Defensores de la acuicultura
La lubina de Aquanaria es también un fijo para Roberto Ruiz, de los restaurantes Barracuda MX y Can Chan Chán (Madrid) y Jaiba MX (Barcelona). “La preparamos a la talla -braseada y con salsa de chile- y nos da la oportunidad de ofrecer un producto que siempre es el mismo, que cuenta con todas las garantías sanitarias y con el que cumples con el escandallo”, explica. En ocasiones, también cuenta con el atún rojo de Balfegó, otro proveedor de total confianza para él.
En el caso de los crustáceos, también apuesta por la acuicultura, como sucede con los langostinos, que le llegan a través de la empresa Noray, que los cría en Medina del Campo. “Al principio era un poco reacio, pero cuando los probé, me di cuenta de que eran un producto de gran calidad”. Sí hace una excepción (obligada, en este caso no hay opciones de acuicultura) con el carabinero, que es de pesca salvaje, y que sirve en una tostada que puede degustarse tanto en Can Chan Chán como en Jaiba MX.
“La acuicultura en España está a un nivel brutal”, asegura Patricio Massimino, quien, junto a su hermano Diego, acaba de abrir el restaurante Lina en Madrid (Fernando el Santo, 25), que mezcla las raíces argentinas de sus fundadores con toques mediterráneos y caribeños.
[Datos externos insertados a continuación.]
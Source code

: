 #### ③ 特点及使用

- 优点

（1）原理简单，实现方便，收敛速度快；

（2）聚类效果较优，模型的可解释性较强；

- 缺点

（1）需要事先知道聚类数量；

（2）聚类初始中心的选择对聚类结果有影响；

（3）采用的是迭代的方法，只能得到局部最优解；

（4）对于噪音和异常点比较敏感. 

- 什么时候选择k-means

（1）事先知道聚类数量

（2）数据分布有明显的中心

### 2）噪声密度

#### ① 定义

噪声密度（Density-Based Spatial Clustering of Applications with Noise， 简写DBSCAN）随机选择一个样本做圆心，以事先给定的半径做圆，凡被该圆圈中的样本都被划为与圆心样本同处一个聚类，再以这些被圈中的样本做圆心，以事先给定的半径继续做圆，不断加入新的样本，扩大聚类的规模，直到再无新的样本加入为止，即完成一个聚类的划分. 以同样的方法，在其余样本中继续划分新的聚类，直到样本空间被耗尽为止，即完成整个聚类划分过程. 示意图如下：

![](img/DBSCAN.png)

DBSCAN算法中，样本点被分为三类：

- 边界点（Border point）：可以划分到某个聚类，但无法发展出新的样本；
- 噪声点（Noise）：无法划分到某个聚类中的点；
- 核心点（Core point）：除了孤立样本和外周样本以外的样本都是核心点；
El cocinero trabaja en su menú ejecutivo con pescados de piscifactoría criados “en mar abierto, con corrientes brutales”.
Aunque también ofrece pescados salvajes en el restaurante, Massimino no duda en recurrir a la piscifactoría como forma de ajustar el ticket de sus clientes. “Si puedo servir un rodaballo espectacular por 22 euros, lo voy a hacer, aunque sepa que hay uno salvaje a 40 euros que quizá pueda ser un poco mejor”.
Para él, la receta que permita salvar la biodiversidad marina tiene que ver con proveerse de una acuicultura responsable y de calidad y también con la compra de pesca salvaje “que no sea de arrastre” y el empleo de pescados alternativos “como el rubio, por ejemplo”. Una fórmula sensata y sensible que da la solución a un debate en el que se mezclan la sostenibilidad, la economía y, claro está, el sabor.